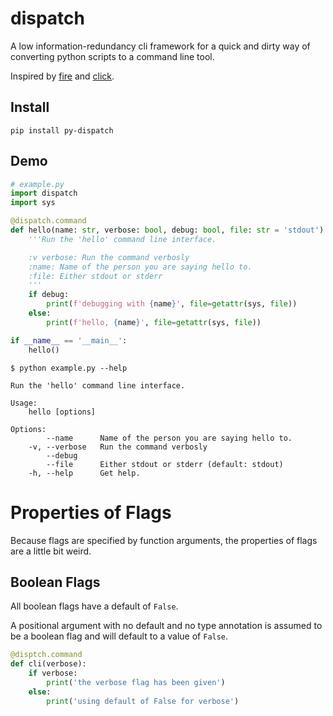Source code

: # dispatch

A low information-redundancy cli framework for a quick and dirty way of converting python scripts to a command line tool.

Inspired by [fire](https://github.com/google/python-fire) and [click](https://click.palletsprojects.com/).

## Install
```
pip install py-dispatch
```

## Demo
[docs.python]: # (cat example.py)
```python
# example.py
import dispatch
import sys

@dispatch.command
def hello(name: str, verbose: bool, debug: bool, file: str = 'stdout'):
    '''Run the 'hello' command line interface.

    :v verbose: Run the command verbosly
    :name: Name of the person you are saying hello to.
    :file: Either stdout or stderr
    '''
    if debug:
        print(f'debugging with {name}', file=getattr(sys, file))
    else:
        print(f'hello, {name}', file=getattr(sys, file))

if __name__ == '__main__':
    hello()
```

```
$ python example.py --help
```

[docs]: # (python example.py --help)
```
Run the 'hello' command line interface.

Usage:
    hello [options]

Options:
        --name      Name of the person you are saying hello to.
    -v, --verbose   Run the command verbosly
        --debug
        --file      Either stdout or stderr (default: stdout)
    -h, --help      Get help.
```

Properties of Flags
===================
Because flags are specified by function arguments, the properties of flags are a little bit weird.

Boolean Flags
-------------
All boolean flags have a default of `False`.

A positional argument with no default and no type annotation is assumed to be a boolean flag and will default to a value of `False`.
```python
@disptch.command
def cli(verbose):
    if verbose:
        print('the verbose flag has been given')
    else:
        print('using default of False for verbose')
```
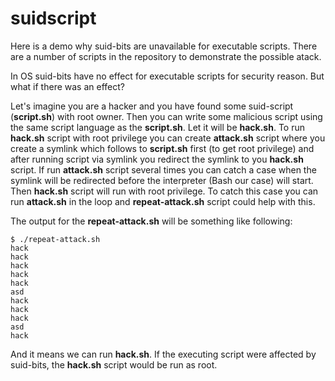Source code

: # suidscript
Here is a demo why suid-bits are unavailable for executable scripts.
There are a number of scripts in the repository to demonstrate the possible atack.

In OS suid-bits have no effect for executable scripts for security reason.
But what if there was an effect?

Let's imagine you are a hacker and you have found some suid-script (**script.sh**) with root owner.
Then you can write some malicious script using the same script language as the **script.sh**. Let it will be **hack.sh**.
To run **hack.sh** script with root privilege you can create **attack.sh** script where you create a symlink which follows to **script.sh** first (to get root privilege) and after running script via symlink you redirect the symlink to you **hack.sh** script.
If run **attack.sh** script several times you can catch a case when the symlink will be redirected before the interpreter (Bash our case) will start.
Then **hack.sh** script will run with root privilege. To catch this case you can run **attack.sh** in the loop and **repeat-attack.sh** script could help with this.

The output for the **repeat-attack.sh** will be something like following:
```
$ ./repeat-attack.sh 
hack
hack
hack
hack
hack
asd
hack
hack
hack
asd
hack
```

And it means we can run **hack.sh**. If the executing script were affected by suid-bits, the **hack.sh** script would be run as root.

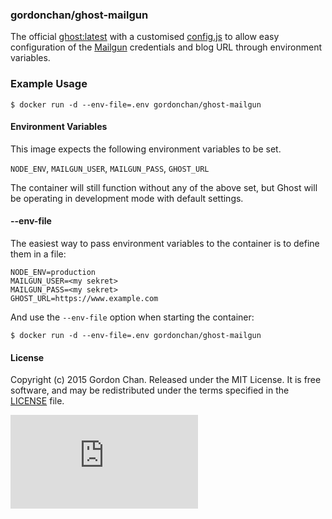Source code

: ### gordonchan/ghost-mailgun

The official [ghost:latest](https://hub.docker.com/_/ghost/) with a customised [config.js](https://github.com/gchan/dockerfiles/blob/master/ghost-mailgun/config.js) to allow easy configuration of the [Mailgun](https://mailgun.com) credentials and blog URL through environment variables.

### Example Usage

```
$ docker run -d --env-file=.env gordonchan/ghost-mailgun
```

#### Environment Variables
This image expects the following environment variables to be set.

`NODE_ENV`, `MAILGUN_USER`, `MAILGUN_PASS`, `GHOST_URL`

The container will still function without any of the above set, but Ghost will be operating in development mode with default settings.

#### --env-file
The easiest way to pass environment variables to the container is to define them in a file:

```
NODE_ENV=production
MAILGUN_USER=<my sekret>
MAILGUN_PASS=<my sekret>
GHOST_URL=https://www.example.com
```

And use the `--env-file` option when starting the container:

```
$ docker run -d --env-file=.env gordonchan/ghost-mailgun
```

#### License

Copyright (c) 2015 Gordon Chan. Released under the MIT License. It is free software, and may be redistributed under the terms specified in the [LICENSE](https://github.com/gchan/dockerfiles/blob/master/LICENSE.txt) file.

[![Analytics](https://ga-beacon.appspot.com/UA-70790190-2/dockerfiles/ghost-mailgun/README.md?flat)](https://github.com/igrigorik/ga-beacon)
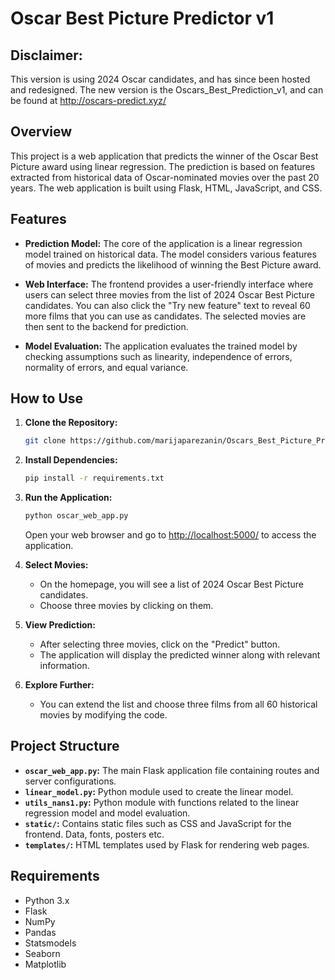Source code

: # Oscar Best Picture Predictor v1

## Disclaimer:

This version is using 2024 Oscar candidates, and has since been hosted and redesigned. The new version is the Oscars_Best_Prediction_v1, and can be found at http://oscars-predict.xyz/

## Overview

This project is a web application that predicts the winner of the Oscar Best Picture award using linear regression. The prediction is based on features extracted from historical data of Oscar-nominated movies over the past 20 years. The web application is built using Flask, HTML, JavaScript, and CSS.

## Features

- **Prediction Model:** The core of the application is a linear regression model trained on historical data. The model considers various features of movies and predicts the likelihood of winning the Best Picture award.

- **Web Interface:** The frontend provides a user-friendly interface where users can select three movies from the list of 2024 Oscar Best Picture candidates. You can also click the "Try new feature" text to reveal 60 more films that you can use as candidates. The selected movies are then sent to the backend for prediction.

- **Model Evaluation:** The application evaluates the trained model by checking assumptions such as linearity, independence of errors, normality of errors, and equal variance.

## How to Use

1. **Clone the Repository:**
   ```bash
   git clone https://github.com/marijaparezanin/Oscars_Best_Picture_Prediction_v1.git
   ```

2. **Install Dependencies:**
   ```bash
   pip install -r requirements.txt
   ```

3. **Run the Application:**
   ```bash
   python oscar_web_app.py
   ```
   Open your web browser and go to [http://localhost:5000/](http://localhost:5000/) to access the application.

4. **Select Movies:**
   - On the homepage, you will see a list of 2024 Oscar Best Picture candidates.
   - Choose three movies by clicking on them.

5. **View Prediction:**
   - After selecting three movies, click on the "Predict" button.
   - The application will display the predicted winner along with relevant information.

6. **Explore Further:**
   - You can extend the list and choose three films from all 60 historical movies by modifying the code.

## Project Structure

- **`oscar_web_app.py`:** The main Flask application file containing routes and server configurations.
- **`linear_model.py`:** Python module used to create the linear model.
- **`utils_nans1.py`:** Python module with functions related to the linear regression model and model evaluation.
- **`static/`:** Contains static files such as CSS and JavaScript for the frontend. Data, fonts, posters etc.
- **`templates/`:** HTML templates used by Flask for rendering web pages.

## Requirements

- Python 3.x
- Flask
- NumPy
- Pandas
- Statsmodels
- Seaborn
- Matplotlib
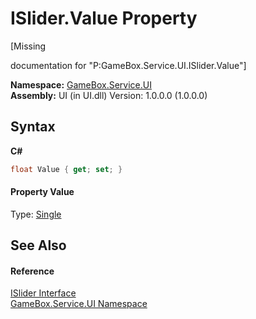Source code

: # ISlider.Value Property 
 

\[Missing <summary> documentation for "P:GameBox.Service.UI.ISlider.Value"\]

**Namespace:**&nbsp;<a href="6561cbd8-2bda-7a52-d42a-1887a2a36ffd">GameBox.Service.UI</a><br />**Assembly:**&nbsp;UI (in UI.dll) Version: 1.0.0.0 (1.0.0.0)

## Syntax

**C#**<br />
``` C#
float Value { get; set; }
```


#### Property Value
Type: <a href="http://msdn2.microsoft.com/zh-cn/library/3www918f" target="_blank">Single</a>

## See Also


#### Reference
<a href="f3b943e4-3eb7-fc58-2a4c-912ba2aca577">ISlider Interface</a><br /><a href="6561cbd8-2bda-7a52-d42a-1887a2a36ffd">GameBox.Service.UI Namespace</a><br />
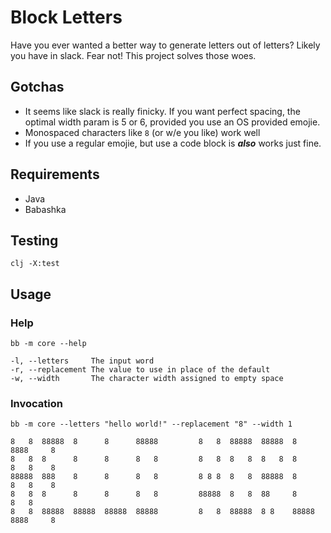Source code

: # Block Letters

Have you ever wanted a better way to generate letters out of letters? Likely you have in slack. Fear
not! This project solves those woes.

## Gotchas

* It seems like slack is really finicky. If you want perfect spacing, the optimal width param is 5
  or 6, provided you use an OS provided emojie.
* Monospaced characters like `8` (or w/e you like) work well
* If you use a regular emojie, but use a code block is **_also_** works just fine.

## Requirements

* Java
* Babashka

## Testing

```shell
clj -X:test
```

## Usage

### Help

```shell
bb -m core --help
```

```text
-l, --letters     The input word
-r, --replacement The value to use in place of the default
-w, --width       The character width assigned to empty space
```

### Invocation

```shell
bb -m core --letters "hello world!" --replacement "8" --width 1
```

```text
8   8  88888  8      8      88888         8   8  88888  88888  8      8888     8    
8   8  8      8      8      8   8         8   8  8   8  8   8  8      8   8    8    
88888  888    8      8      8   8         8 8 8  8   8  88888  8      8   8    8    
8   8  8      8      8      8   8         88888  8   8  88     8      8   8         
8   8  88888  88888  88888  88888         8   8  88888  8 8    88888  8888     8  
```


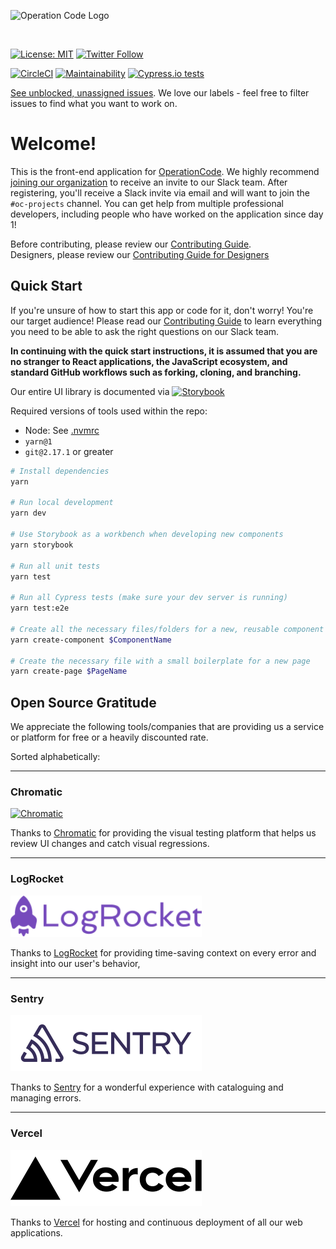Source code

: ![Operation Code Logo](https://operation-code-assets.s3.us-east-2.amazonaws.com/branding/logos/large-blue-logo.png)

<br />

[![License: MIT](https://img.shields.io/badge/License-MIT-blue.svg)](https://opensource.org/licenses/MIT)
[![Twitter Follow](https://img.shields.io/twitter/follow/operation_code.svg?style=social&label=Follow&style=social)](https://twitter.com/operation_code)

[![CircleCI](https://circleci.com/gh/OperationCode/front-end/tree/main.svg?style=svg)](https://circleci.com/gh/OperationCode/front-end/tree/main)
[![Maintainability](https://api.codeclimate.com/v1/badges/5010b82ce5d8e319a597/maintainability)](https://codeclimate.com/github/OperationCode/front-end/maintainability)
[![Cypress.io tests](https://img.shields.io/badge/cypress.io-tests-green.svg?style=flat-square)](https://cypress.io)

[See unblocked, unassigned issues](https://github.com/OperationCode/front-end/issues?q=is%3Aopen+is%3Aissue+-label%3A%22Status%3A+Blocked%22+no%3Aassignee). We love our labels - feel free to filter issues to find what you want to work on.

# Welcome!

This is the front-end application for [OperationCode](https://operationcode.org). We highly recommend [joining our organization](https://operationcode.org/join) to receive an invite to our Slack team. After registering, you'll receive a Slack invite via email and will want to join the `#oc-projects` channel. You can get help from multiple professional developers, including people who have worked on the application since day 1!

Before contributing, please review our [Contributing Guide](CONTRIBUTING.md).
<br />
Designers, please review our [Contributing Guide for Designers](CONTRIBUTING_TO_DESIGN.md)

## Quick Start

If you're unsure of how to start this app or code for it, don't worry! You're our target audience!
Please read our [Contributing Guide](CONTRIBUTING.md) to learn everything you need to be able to ask the right questions on our Slack team.

**In continuing with the quick start instructions, it is assumed that you are no stranger to React applications, the JavaScript ecosystem, and standard GitHub workflows such as forking, cloning, and branching.**

Our entire UI library is documented via [![Storybook](https://github.com/storybookjs/brand/blob/8d28584c89959d7075c237e9345955c895048977/badge/badge-storybook.svg)](http://storybook.operationcode.org)

Required versions of tools used within the repo:

- Node: See [.nvmrc](https://github.com/OperationCode/front-end/blob/main/.nvmrc)
- `yarn@1`
- `git@2.17.1` or greater

```sh
# Install dependencies
yarn

# Run local development
yarn dev

# Use Storybook as a workbench when developing new components
yarn storybook

# Run all unit tests
yarn test

# Run all Cypress tests (make sure your dev server is running)
yarn test:e2e

# Create all the necessary files/folders for a new, reusable component
yarn create-component $ComponentName

# Create the necessary file with a small boilerplate for a new page
yarn create-page $PageName
```

## Open Source Gratitude

We appreciate the following tools/companies that are providing us a service or platform for free or a heavily discounted rate.

Sorted alphabetically:

---

### Chromatic

<a href="https://www.chromatic.com/"><img src="https://user-images.githubusercontent.com/321738/84662277-e3db4f80-af1b-11ea-88f5-91d67a5e59f6.png" width="306" height="60" alt="Chromatic" /></a>

Thanks to [Chromatic](https://www.chromatic.com/) for providing the visual testing platform that helps us review UI changes and catch visual regressions.

---

### LogRocket

<a href="https://logrocket.com/"><img src="https://raw.githubusercontent.com/OperationCode/front-end/main/public/static/images/logrocket.svg" alt="LogRocket" width="306" /></a>

Thanks to [LogRocket](https://logrocket.com/) for providing time-saving context on every error and insight into our user's behavior,

---

### Sentry

<a href="https://www.sentry.io/"><img src="https://raw.githubusercontent.com/OperationCode/front-end/main/public/static/images/sentry.svg" width="306" height="90" alt="Sentry" /></a>

Thanks to [Sentry](https://getsentry.io) for a wonderful experience with cataloguing and managing errors.

---

### Vercel

<a href="https://vercel.com"><img src="https://raw.githubusercontent.com/OperationCode/front-end/main/public/static/images/vercel.svg" width="306" height="90" alt="Vercel" /></svg></a>

Thanks to [Vercel](https://vercel.com) for hosting and continuous deployment of all our web applications.
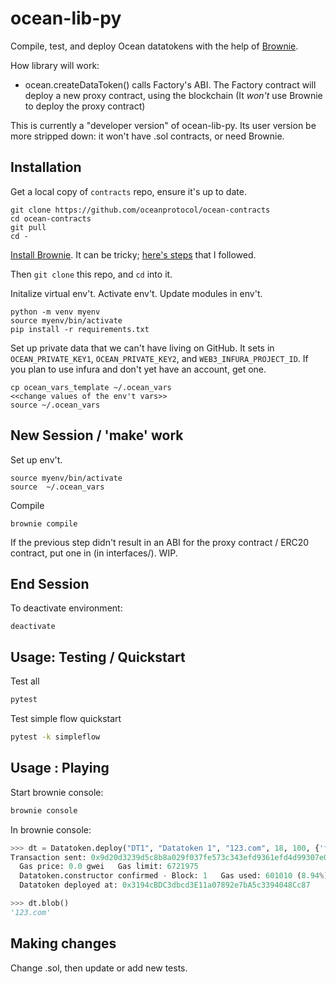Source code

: # ocean-lib-py

Compile, test, and deploy Ocean datatokens with the help of [Brownie](https://eth-brownie.readthedocs.io). 

How library will work:
* ocean.createDataToken() calls Factory's ABI. The Factory contract will deploy a new proxy contract, using the blockchain (It *won't* use Brownie to deploy the proxy contract)

This is currently a "developer version" of ocean-lib-py. Its user version be more stripped down: it won't have .sol contracts, or need Brownie.

## Installation

Get a local copy of `contracts` repo, ensure it's up to date.
```console
git clone https://github.com/oceanprotocol/ocean-contracts
cd ocean-contracts
git pull
cd -
```

[Install Brownie](https://medium.com/@iamdefinitelyahuman/getting-started-with-brownie-part-1-9b2181f4cb99). It can be tricky; [here's steps](https://github.com/trentmc/brownie-instrs/blob/master/README_install.md) that I followed.

Then `git clone` this repo, and `cd` into it.

Initalize virtual env't. Activate env't. Update modules in env't.
```console
python -m venv myenv
source myenv/bin/activate 
pip install -r requirements.txt 
```

Set up private data that we can't have living on GitHub. It sets in `OCEAN_PRIVATE_KEY1`, `OCEAN_PRIVATE_KEY2`, and `WEB3_INFURA_PROJECT_ID`. If you plan to use infura and don't yet have an account, get one. 
```console
cp ocean_vars_template ~/.ocean_vars
<<change values of the env't vars>>
source ~/.ocean_vars
```

## New Session / 'make' work

Set up env't.
```console
source myenv/bin/activate 
source  ~/.ocean_vars
```

Compile
```console
brownie compile
```

If the previous step didn't result in an ABI for the proxy contract / ERC20 contract, put one in (in interfaces/). WIP.

## End Session
To deactivate environment:
```console
deactivate
```

## Usage: Testing / Quickstart

Test all
```bash
pytest
```

Test simple flow quickstart
```bash
pytest -k simpleflow
```

## Usage : Playing


Start brownie console:
```bash
brownie console
```

In brownie console:
```python
>>> dt = Datatoken.deploy("DT1", "Datatoken 1", "123.com", 18, 100, {'from': accounts[0]})                                                                                                                 
Transaction sent: 0x9d20d3239d5c8b8a029f037fe573c343efd9361efd4d99307e0f5be7499367ab
  Gas price: 0.0 gwei   Gas limit: 6721975
  Datatoken.constructor confirmed - Block: 1   Gas used: 601010 (8.94%)
  Datatoken deployed at: 0x3194cBDC3dbcd3E11a07892e7bA5c3394048Cc87

>>> dt.blob()                                                                                                                                                                                              
'123.com'
```

## Making changes

Change .sol, then update or add new tests.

________________

All lines that hold the word "applications" should be copied from the data.

== RESULT FOR THIS TASK ==
**In continuing with the quick start instructions, it is assumed that you are no stranger to React applications, the JavaScript ecosystem, and standard GitHub workflows such as forking, cloning, and branching.**
Thanks to [Vercel](https://vercel.com) for hosting and continuous deployment of all our web applications.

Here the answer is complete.